Checking audio file obtained from the training data. The model recounstructs a fairly clean version of the dirty audio file


In [0]:
aud = y_pred.detach().cpu().numpy()
train_1_spect = np.multiply((X/abs_X.T),aud.T)
train_1_inv_stft = librosa.istft(train_1_spect, win_length= 1024, hop_length=512)

In [27]:
aud.shape

(2459, 513)

In [17]:
ipd.Audio(train_1_inv_stft, rate=sr2)

# Questions 2.5 - 2.7
Importing the test audio files with noise of eating chips. Applying STFT to it and taking the absolute values to avoid complex numbers.

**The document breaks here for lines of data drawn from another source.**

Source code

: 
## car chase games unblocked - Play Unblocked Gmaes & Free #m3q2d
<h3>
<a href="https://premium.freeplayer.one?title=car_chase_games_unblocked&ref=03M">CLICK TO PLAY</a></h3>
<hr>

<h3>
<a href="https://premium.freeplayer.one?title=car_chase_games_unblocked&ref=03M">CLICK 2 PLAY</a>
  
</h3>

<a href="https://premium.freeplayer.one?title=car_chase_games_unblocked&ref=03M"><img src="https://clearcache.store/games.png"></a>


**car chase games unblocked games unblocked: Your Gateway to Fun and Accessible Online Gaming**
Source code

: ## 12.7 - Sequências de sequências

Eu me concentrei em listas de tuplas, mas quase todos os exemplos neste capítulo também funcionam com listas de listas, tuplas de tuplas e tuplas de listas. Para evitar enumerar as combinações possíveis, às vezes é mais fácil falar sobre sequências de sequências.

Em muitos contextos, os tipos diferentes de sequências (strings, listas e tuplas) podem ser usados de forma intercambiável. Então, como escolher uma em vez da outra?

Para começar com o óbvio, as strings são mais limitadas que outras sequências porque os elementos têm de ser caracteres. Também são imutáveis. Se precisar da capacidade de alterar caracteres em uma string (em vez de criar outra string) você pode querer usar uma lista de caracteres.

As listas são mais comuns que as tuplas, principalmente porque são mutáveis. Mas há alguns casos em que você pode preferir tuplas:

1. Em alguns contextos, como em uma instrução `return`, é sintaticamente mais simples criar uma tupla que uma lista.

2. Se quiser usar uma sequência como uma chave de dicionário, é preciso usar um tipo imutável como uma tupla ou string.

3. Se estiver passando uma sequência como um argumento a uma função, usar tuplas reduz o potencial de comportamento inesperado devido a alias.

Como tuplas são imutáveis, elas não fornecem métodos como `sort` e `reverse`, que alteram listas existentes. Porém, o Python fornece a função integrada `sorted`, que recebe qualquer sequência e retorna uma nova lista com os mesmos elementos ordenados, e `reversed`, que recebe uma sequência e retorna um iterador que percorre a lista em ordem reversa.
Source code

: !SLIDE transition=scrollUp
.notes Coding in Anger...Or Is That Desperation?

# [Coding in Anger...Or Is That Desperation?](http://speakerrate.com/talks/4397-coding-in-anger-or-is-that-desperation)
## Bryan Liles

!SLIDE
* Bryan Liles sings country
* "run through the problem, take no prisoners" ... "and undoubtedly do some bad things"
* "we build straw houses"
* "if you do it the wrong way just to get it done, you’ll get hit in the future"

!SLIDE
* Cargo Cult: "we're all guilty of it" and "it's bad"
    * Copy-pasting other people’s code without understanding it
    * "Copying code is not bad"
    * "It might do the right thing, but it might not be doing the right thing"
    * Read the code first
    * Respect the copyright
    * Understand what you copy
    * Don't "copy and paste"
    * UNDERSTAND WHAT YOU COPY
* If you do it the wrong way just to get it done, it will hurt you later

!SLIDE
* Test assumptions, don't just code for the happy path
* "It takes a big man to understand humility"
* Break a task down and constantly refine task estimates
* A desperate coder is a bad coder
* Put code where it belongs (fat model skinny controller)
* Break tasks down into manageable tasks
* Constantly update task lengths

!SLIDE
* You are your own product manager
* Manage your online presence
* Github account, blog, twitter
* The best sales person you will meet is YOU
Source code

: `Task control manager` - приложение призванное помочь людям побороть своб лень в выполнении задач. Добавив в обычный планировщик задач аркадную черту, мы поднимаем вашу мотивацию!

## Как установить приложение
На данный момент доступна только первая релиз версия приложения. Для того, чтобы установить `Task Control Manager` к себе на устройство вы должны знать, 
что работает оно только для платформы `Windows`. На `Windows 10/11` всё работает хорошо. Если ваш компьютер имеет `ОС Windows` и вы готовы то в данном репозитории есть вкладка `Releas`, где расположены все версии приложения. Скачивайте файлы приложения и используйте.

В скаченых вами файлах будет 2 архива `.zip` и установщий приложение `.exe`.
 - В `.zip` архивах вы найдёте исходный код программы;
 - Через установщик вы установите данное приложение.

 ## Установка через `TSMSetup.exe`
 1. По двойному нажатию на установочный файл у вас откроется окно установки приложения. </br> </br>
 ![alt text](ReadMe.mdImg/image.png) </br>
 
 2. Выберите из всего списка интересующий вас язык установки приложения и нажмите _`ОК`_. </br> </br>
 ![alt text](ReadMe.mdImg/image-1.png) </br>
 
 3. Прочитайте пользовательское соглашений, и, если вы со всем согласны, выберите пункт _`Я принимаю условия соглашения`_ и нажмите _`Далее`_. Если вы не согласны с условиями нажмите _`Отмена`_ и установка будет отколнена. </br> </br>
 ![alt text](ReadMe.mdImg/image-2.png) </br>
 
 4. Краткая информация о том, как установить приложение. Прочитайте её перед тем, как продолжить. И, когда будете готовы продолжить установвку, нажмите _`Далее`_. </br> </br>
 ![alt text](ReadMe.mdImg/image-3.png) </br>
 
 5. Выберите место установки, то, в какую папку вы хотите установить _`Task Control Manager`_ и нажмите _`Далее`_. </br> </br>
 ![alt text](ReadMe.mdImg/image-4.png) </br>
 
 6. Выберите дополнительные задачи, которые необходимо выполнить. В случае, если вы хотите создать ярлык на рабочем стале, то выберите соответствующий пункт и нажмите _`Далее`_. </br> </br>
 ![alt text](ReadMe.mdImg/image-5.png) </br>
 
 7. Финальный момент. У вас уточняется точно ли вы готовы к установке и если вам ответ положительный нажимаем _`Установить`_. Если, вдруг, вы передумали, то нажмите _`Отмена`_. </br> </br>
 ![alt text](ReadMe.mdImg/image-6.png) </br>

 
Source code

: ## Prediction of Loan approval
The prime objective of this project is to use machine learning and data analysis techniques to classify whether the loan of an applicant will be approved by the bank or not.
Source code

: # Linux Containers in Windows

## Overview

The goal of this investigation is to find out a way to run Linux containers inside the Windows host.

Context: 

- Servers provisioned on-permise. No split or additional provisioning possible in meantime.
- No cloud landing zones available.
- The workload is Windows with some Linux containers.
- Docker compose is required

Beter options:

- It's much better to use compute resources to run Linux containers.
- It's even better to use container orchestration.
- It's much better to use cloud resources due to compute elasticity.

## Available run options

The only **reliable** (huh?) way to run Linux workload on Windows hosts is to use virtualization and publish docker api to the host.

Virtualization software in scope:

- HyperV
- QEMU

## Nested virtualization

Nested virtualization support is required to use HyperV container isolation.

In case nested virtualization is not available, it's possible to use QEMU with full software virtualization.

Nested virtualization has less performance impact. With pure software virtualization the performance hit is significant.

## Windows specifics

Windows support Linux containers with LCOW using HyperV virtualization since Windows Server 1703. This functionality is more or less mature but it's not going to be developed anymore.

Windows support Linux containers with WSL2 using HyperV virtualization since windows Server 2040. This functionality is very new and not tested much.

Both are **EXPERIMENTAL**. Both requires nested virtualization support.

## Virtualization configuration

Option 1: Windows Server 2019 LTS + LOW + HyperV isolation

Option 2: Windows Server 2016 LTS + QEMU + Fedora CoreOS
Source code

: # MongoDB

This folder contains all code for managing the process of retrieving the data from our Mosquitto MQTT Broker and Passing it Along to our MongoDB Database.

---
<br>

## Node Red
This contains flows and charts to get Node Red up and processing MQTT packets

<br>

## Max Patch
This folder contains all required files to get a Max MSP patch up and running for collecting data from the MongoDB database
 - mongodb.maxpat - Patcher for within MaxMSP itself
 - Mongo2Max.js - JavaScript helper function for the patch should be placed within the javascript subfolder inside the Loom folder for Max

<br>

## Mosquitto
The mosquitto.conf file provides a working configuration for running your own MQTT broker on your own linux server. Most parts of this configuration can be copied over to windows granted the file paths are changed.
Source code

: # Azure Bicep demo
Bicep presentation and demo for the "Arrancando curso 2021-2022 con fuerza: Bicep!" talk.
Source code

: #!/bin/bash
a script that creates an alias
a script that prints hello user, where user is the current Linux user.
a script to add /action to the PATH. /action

The audio files generated from 2D CNN are audible but not better than the audio files generated from the 1D CNN network which means that we could probably use initial layers with a 1D convolution and later have 2D convolutional layers. 

In [0]:
### Importing the test audio files for testing ###
test1, sr1=librosa.load('/content/gdrive/My Drive/Speech Denoising/test_x_01.wav', sr=None)
test_aud_1=librosa.stft(test1, n_fft=1024, hop_length=512)
test2, sr2=librosa.load('/content/gdrive/My Drive/Speech Denoising/test_x_02.wav', sr=None)
test_aud_2=librosa.stft(test2, n_fft=1024, hop_length=512)

In [44]:
test_aud_2.shape

(513, 380)

In [0]:
### Taking absolute values of the Test files ###
test_1_abs = np.abs(test_aud_1.T)
tensor_test_1 = torch.from_numpy(test_1_abs).float()
test_2_abs = np.abs(test_aud_2.T)
tensor_test_2 = torch.from_numpy(test_2_abs).float()

In [0]:
### Applying the same procedure to the test files as done on the training data ###
new_test_2 = torch.cat((extra, tensor_test_2),0)
test_2 = []
for i in range(380):
  test_2.append(new_test_2[i:i+20])
test_data_2 = torch.utils.data.DataLoader(test_2, batch_size=380)

new_test_1 = torch.cat((extra, tensor_test_1),0)
test_1 = []
for i in range(142):
  test_1.append(new_test_1[i:i+20])
test_data_1 = torch.utils.data.DataLoader(test_1, batch_size=142)

### Reconstructing the First test audio file

In [0]:
for i,images in enumerate(test_data_1):
  x = images.view(-1,1,20,513).to(device)
  test_1_pred = model(x)

In [0]:
test_pred = test_1_pred.detach().cpu().numpy()
test_1_spect = np.multiply((test_aud_1/test_1_abs.T), test_pred.T)
test_1_inv_stft = librosa.istft(test_1_spect, win_length= 1024, hop_length=512)

In [49]:
ipd.Audio(test_1_inv_stft, rate=sr2)

In [0]:
### Exporting the test outputs as wav files to drive ###
librosa.output.write_wav('/content/gdrive/My Drive/Speech Denoising/HW_2_prob_2_test_1_reconstructed.wav', test_1_inv_stft, sr2)

### Reconstructing the Second test audio file

In [0]:
for i,images in enumerate(test_data_2):
  x = images.view(-1,1,20,513).to(device)
  test_2_pred = model(x)

In [0]:
test_2_pred = test_2_pred.detach().cpu().numpy()
test_2_spect = np.multiply((test_aud_2/test_2_abs.T), test_2_pred.T)
test_2_inv_stft = librosa.istft(test_2_spect, win_length= 1024, hop_length=512)

In [55]:
ipd.Audio(test_2_inv_stft, rate=sr2)

In [0]:
### Exporting the test outputs as wav files to drive ###
librosa.output.write_wav('/content/gdrive/My Drive/Speech Denoising/HW_2_prob_2_test_2_reconstructed.wav', test_2_inv_stft, sr2)